Try it :: Beginning with the opening line of the entries, return every line through the one containing "noted to help", both included, and nothing else. Omit pictures.
**** Information supplied
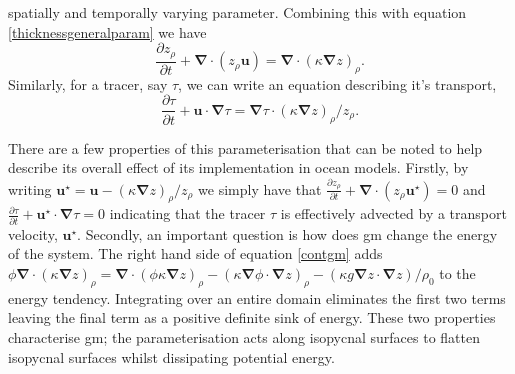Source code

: \documentclass[10pt,a4paper]{article}
\begin{document}
     spatially and temporally varying parameter. Combining this with equation \ref{thicknessgeneralparam} we have
          \begin{equation}
          \frac{\partial z_{\rho}}{\partial t} + \boldsymbol{\nabla}\cdot\left(z_{\rho}\boldsymbol{u}\right) = \boldsymbol{\nabla}\cdot\left(\kappa
              \boldsymbol{\nabla} z \right)_{\rho} .
              \label{contgm}
          \end{equation}
    Similarly, for a tracer, say $\tau$, we can write an equation
    describing it's transport,
            \begin{equation}
              \frac{\partial \tau}{\partial t} + \boldsymbol{u}\cdot\boldsymbol{\nabla}\tau = \boldsymbol{\nabla}\tau\cdot
              \left(\kappa \boldsymbol{\nabla} z \right)_{\rho}/z_{\rho} .
            \end{equation}
            
    There are a few properties of this parameterisation that can be 
    noted to help describe its overall effect of its implementation in
    ocean models. Firstly, by writing $\boldsymbol{u}^{\star} = \boldsymbol{u} -
    \left(\kappa \boldsymbol{\nabla} z \right)_{\rho}/z_{\rho}$ we 
    simply have that $\frac{\partial z_{\rho}}{\partial t} + \boldsymbol{\nabla}\cdot\left(z_{\rho}\boldsymbol{u}^{\star}\right) = 0$ and $\frac{\partial \tau}{\partial t} + \boldsymbol{u}^{\star}\cdot\boldsymbol{\nabla}\tau = 0$ indicating
    that the tracer $\tau$ is effectively advected by a transport velocity, 
     $\boldsymbol{u}^{\star}$. Secondly, an important 
    question is how does \gls{gm} change the energy of the system. 
    The right hand side of equation \ref{contgm} adds 
    $\phi \boldsymbol{\nabla}\cdot\left(\kappa
                  \boldsymbol{\nabla} z \right)_{\rho} 
                  = \boldsymbol{\nabla}\cdot\left(\phi\kappa
                       \boldsymbol{\nabla} z \right)_{\rho} 
                  -\left(\kappa
              \boldsymbol{\nabla}\phi\cdot \boldsymbol{\nabla} z \right)_{\rho} 
                                -\left(\kappa g
                            \boldsymbol{\nabla}z\cdot \boldsymbol{\nabla} z \right)/{\rho_{0}} 
                $ to the energy tendency. Integrating over an entire domain
                eliminates the first two terms leaving the final term
                as a positive definite sink of energy. These two 
                properties characterise \gls{gm}; the parameterisation
                acts along isopycnal surfaces to flatten isopycnal 
                surfaces whilst dissipating potential energy.
                
\end{document}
********
Task result ::
Source code

: \documentclass[10pt,a4paper]{article}
\begin{document}
     spatially and temporally varying parameter. Combining this with equation \ref{thicknessgeneralparam} we have
          \begin{equation}
          \frac{\partial z_{\rho}}{\partial t} + \boldsymbol{\nabla}\cdot\left(z_{\rho}\boldsymbol{u}\right) = \boldsymbol{\nabla}\cdot\left(\kappa
              \boldsymbol{\nabla} z \right)_{\rho} .
              \label{contgm}
          \end{equation}
    Similarly, for a tracer, say $\tau$, we can write an equation
    describing it's transport,
            \begin{equation}
              \frac{\partial \tau}{\partial t} + \boldsymbol{u}\cdot\boldsymbol{\nabla}\tau = \boldsymbol{\nabla}\tau\cdot
              \left(\kappa \boldsymbol{\nabla} z \right)_{\rho}/z_{\rho} .
            \end{equation}
            
    There are a few properties of this parameterisation that can be 
    noted to help describe its overall effect of its implementation in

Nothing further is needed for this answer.